Infielder Jurickson Profar also has disappointed with an anemic batting average (.204) and on-base percentage (.269), as well as a throwing “yips” problem that’s turned every ground ball into a scary adventure. Lastly, various ailments have placed five different A’s catchers behind the plate, robbing the pitching staff of some much-needed stability.

If I had known in March that the team would face all of those challenges this summer, my only reply would have been: “Will the A’s lose 100 games or just 95?”

Instead, the squad led by Manager Bob Melvin is right in the thick of the playoff hunt. Even though they were under .500 as late as June 10, they’ve played .667 ball since then to boost their record to a strong 71-53 record. After the dust cleared Sunday night, the A’s were right on the heels of the second wild card spot, with just 38 games left in the season.

In fact, they’re almost matching the pace of last year’s wildly successful campaign, in which the A’s earned 97 wins and a Wild Card Game appearance. Given the growing pile of bad breaks in 2019, how have the A’s stayed in contention?

Well, having some all-star talent helps.

And the A’s clearly have a number of young studs in Olson, Laureano, shortstop Marcus Semien, and All-Star third baseman Matt Chapman. Liam Hendriks has ably filled the closer role that Treinen’s struggles left vacant.
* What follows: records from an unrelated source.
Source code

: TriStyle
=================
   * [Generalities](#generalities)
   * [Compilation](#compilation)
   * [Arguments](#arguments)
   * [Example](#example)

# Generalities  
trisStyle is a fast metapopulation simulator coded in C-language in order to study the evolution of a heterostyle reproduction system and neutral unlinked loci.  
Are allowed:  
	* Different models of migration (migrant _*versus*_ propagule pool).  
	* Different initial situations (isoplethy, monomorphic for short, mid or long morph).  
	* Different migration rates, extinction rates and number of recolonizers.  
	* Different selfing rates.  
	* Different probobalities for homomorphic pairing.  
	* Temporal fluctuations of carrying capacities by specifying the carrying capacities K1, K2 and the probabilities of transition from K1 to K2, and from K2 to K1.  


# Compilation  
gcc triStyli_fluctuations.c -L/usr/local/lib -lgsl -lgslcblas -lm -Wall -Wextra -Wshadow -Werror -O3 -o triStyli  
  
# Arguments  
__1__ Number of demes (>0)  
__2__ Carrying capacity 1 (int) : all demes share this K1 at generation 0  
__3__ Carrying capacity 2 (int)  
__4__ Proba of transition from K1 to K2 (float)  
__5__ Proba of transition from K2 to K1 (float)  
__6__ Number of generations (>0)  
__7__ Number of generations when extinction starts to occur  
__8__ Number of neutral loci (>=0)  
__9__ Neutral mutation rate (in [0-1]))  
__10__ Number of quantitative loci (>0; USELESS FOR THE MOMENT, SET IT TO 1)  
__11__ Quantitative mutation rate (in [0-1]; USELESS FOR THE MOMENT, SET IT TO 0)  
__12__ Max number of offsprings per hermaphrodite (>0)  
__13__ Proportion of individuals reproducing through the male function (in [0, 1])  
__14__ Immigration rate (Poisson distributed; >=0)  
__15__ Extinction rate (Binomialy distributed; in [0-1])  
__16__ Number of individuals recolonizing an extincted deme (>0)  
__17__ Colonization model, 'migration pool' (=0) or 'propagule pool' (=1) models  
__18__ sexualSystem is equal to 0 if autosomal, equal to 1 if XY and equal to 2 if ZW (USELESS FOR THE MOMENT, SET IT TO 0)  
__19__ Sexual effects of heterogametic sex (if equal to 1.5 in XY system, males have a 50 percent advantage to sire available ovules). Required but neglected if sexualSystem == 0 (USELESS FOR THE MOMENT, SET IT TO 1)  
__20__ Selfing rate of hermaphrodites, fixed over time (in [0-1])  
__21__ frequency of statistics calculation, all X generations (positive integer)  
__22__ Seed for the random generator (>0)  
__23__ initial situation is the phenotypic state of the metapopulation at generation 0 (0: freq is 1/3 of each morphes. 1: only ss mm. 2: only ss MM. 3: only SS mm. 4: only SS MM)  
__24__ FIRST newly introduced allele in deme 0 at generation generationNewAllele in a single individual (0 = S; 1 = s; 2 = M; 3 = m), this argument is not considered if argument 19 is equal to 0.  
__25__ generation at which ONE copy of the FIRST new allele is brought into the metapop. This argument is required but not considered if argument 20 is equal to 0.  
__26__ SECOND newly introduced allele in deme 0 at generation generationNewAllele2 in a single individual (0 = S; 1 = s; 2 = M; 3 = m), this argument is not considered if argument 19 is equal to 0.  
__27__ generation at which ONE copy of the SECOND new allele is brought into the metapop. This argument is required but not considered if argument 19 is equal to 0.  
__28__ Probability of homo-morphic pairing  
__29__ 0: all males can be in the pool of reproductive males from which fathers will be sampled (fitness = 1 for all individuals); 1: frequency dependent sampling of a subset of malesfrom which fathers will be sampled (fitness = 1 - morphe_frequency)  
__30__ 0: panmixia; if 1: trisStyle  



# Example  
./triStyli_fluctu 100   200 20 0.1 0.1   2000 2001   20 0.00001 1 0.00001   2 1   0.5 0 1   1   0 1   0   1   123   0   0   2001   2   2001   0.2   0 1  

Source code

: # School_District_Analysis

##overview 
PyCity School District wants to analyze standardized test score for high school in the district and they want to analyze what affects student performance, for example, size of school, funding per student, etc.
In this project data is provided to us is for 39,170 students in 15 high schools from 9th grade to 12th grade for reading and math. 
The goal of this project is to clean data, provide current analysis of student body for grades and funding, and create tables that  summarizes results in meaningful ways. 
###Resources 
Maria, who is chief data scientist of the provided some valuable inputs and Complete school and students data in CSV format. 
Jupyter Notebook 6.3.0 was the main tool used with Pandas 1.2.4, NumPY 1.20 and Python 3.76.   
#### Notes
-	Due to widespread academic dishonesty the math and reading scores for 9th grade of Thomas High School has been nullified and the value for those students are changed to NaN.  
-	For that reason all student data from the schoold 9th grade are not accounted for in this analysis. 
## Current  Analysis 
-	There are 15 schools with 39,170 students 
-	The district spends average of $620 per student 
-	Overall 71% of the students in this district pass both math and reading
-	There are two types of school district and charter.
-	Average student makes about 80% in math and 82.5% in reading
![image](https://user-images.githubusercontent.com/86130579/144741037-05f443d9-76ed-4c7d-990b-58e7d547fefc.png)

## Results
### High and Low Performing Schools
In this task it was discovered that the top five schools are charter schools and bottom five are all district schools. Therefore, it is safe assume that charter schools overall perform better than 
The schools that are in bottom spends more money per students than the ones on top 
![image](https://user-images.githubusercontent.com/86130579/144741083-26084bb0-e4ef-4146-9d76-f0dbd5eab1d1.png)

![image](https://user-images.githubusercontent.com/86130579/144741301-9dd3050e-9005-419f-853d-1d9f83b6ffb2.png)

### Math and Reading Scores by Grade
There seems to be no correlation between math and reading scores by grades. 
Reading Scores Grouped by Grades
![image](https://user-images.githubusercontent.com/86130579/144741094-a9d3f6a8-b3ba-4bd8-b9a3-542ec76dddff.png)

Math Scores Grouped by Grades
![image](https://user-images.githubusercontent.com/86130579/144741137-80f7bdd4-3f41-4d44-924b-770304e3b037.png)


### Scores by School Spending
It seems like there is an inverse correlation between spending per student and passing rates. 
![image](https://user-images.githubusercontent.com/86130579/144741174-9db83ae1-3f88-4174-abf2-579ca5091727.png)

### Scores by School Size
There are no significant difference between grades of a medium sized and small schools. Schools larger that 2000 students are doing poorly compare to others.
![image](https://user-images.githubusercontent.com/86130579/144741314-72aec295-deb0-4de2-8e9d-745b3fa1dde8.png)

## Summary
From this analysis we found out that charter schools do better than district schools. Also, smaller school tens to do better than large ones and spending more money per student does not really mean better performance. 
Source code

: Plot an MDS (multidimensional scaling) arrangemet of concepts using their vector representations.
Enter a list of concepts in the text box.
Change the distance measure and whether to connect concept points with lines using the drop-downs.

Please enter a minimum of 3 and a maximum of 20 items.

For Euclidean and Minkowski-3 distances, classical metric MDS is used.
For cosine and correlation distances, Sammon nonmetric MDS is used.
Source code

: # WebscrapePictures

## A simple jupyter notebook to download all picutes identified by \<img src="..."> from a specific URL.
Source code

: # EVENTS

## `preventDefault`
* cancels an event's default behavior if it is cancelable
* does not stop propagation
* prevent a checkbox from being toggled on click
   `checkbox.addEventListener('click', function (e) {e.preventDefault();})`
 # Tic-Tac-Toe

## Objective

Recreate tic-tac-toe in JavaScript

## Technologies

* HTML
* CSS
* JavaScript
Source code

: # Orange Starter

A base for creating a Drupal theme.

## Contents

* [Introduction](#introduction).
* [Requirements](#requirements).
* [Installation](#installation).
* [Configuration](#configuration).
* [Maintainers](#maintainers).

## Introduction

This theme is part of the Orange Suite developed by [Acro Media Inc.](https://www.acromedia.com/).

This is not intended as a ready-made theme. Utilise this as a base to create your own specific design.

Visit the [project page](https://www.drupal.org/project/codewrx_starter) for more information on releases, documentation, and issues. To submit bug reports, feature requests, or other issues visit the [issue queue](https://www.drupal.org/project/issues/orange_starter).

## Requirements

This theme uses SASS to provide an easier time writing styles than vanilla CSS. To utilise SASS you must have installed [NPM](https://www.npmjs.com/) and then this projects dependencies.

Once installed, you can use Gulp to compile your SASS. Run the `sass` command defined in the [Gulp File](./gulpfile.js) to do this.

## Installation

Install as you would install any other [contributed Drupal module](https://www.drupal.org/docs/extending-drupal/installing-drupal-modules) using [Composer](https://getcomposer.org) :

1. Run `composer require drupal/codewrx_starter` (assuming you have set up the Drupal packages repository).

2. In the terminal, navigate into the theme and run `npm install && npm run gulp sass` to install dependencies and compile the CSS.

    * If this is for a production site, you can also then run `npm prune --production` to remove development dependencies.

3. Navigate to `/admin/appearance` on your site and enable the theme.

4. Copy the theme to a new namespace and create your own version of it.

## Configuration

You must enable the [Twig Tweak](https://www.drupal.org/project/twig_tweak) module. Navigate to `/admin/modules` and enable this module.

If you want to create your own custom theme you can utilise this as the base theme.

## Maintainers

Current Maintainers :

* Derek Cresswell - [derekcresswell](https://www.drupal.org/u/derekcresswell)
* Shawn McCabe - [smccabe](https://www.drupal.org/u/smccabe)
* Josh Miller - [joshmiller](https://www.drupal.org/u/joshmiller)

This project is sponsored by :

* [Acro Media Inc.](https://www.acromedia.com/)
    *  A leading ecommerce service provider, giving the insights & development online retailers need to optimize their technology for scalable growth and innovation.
Brett Anderson and Chris Bassitt have been unspectacular but effective as part of a patchwork rotation anchored by Mike Fiers, whose 11-3 record includes a May 7 no-hitter.

Some wonderful, albeit head-scratching, success stories have emerged, too. The recent arrival of 30-year-old second baseman Corban Joseph has been an unlikely godsend. Before joining the A’s a week ago, Joseph had just five career hits in a total of 16 major league games dating back to 2013. He matched that offensive output in just five games this past week in Oakland, knocking a homer and two RBIs and claiming the squad’s second-base job for the foreseeable future.

Now Puk, 24, is set to join a pitching staff that on Tuesday will begin a three-game set against the big, bad New York Yankees, possessors of MLB’s best record.

Is it reasonable to lean on inexperienced players like Joseph and Puk right as pennant-race pressure gets red hot? Um … sure, why not?

This is the Oakland A’s we’re talking about. It’s a clubhouse filled mostly with unheralded players who are as fascinating as they are flawed.

With this franchise, the unexpected is the only thing expected. Which might be the only explanation for if the A’s’ long, hot summer transitions into an unforgettable autumn in Oakland.

Chris De Benedetti, a co-founding member of Baseball Oakland, writes a regular sports column for the Express.